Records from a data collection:

━━━

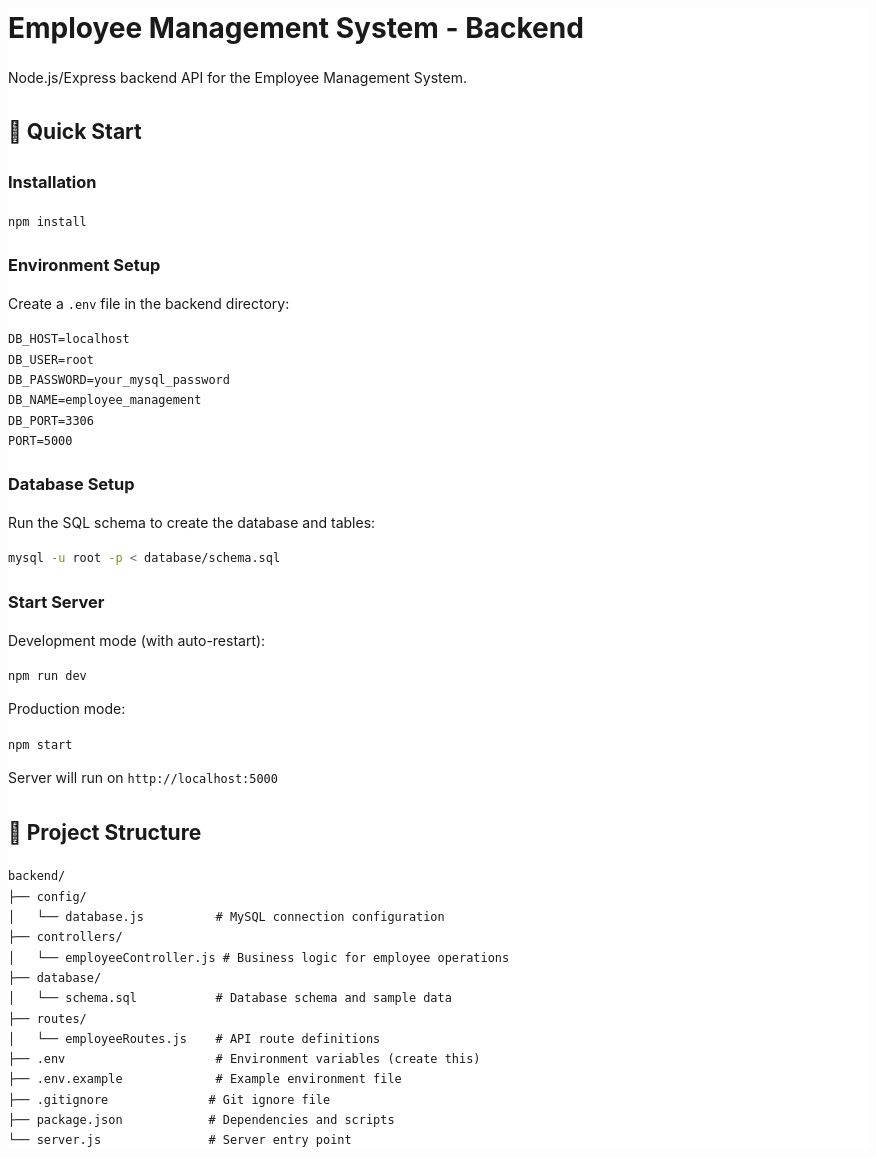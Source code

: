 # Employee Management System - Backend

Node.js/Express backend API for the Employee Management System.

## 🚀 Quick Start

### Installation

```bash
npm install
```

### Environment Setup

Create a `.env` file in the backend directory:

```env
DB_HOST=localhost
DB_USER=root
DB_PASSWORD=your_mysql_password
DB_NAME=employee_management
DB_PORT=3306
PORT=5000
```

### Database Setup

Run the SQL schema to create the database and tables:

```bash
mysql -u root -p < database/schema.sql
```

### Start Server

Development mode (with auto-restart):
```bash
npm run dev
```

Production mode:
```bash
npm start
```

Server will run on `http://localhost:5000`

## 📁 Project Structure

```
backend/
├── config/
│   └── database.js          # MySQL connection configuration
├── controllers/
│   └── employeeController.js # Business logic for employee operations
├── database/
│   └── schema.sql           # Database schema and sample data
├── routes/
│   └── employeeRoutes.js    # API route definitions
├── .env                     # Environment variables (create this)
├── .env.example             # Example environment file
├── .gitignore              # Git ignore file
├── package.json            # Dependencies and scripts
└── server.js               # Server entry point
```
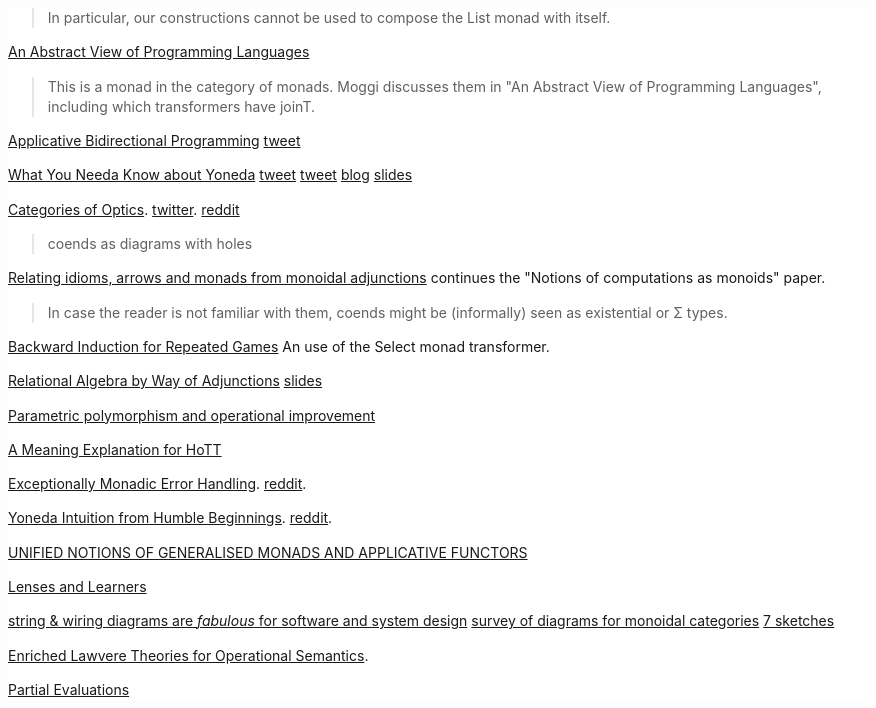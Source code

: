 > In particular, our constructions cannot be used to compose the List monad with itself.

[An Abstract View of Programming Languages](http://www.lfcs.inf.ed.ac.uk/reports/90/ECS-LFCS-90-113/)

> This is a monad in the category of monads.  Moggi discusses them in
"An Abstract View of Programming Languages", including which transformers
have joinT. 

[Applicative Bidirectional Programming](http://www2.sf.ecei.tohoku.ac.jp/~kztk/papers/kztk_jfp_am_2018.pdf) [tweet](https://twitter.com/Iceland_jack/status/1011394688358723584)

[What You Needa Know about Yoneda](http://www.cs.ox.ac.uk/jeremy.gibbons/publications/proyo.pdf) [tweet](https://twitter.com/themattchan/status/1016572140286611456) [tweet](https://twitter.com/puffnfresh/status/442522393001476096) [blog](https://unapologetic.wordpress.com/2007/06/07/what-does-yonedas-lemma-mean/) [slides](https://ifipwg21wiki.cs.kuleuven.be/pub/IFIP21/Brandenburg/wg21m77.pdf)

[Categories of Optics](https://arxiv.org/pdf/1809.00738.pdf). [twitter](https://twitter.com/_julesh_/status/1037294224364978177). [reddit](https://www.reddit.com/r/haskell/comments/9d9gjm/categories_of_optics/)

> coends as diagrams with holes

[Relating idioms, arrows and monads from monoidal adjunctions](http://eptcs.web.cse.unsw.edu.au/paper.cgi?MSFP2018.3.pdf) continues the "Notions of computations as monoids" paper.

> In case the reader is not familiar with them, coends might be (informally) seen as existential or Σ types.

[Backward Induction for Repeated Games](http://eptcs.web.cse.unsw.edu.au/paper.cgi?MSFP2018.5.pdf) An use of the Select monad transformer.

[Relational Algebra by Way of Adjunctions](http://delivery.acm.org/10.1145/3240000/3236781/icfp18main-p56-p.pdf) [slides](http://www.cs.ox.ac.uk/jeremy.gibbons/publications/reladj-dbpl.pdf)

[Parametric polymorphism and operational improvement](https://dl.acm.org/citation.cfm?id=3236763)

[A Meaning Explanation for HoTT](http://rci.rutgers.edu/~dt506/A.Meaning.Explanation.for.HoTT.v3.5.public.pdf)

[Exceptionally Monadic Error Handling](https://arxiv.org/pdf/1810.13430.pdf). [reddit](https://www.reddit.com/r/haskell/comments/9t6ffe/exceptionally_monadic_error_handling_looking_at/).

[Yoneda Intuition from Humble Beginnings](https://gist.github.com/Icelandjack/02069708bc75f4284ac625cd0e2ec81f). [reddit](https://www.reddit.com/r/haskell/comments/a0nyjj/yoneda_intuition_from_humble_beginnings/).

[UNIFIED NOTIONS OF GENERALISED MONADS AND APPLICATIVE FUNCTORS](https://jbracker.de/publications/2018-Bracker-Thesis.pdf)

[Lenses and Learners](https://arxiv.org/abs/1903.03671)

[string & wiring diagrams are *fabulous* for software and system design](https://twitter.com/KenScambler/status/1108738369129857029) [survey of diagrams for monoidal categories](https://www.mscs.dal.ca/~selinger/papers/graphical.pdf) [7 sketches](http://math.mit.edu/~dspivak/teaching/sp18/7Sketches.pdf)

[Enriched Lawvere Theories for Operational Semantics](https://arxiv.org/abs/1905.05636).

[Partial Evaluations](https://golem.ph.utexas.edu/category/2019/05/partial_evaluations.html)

━━━

Return all lines above that mention the word "with".

**SOLUTION FOR THIS PROBLEM:**
Development mode (with auto-restart):
: > In particular, our constructions cannot be used to compose the List monad with itself.
> coends as diagrams with holes
> In case the reader is not familiar with them, coends might be (informally) seen as existential or Σ types.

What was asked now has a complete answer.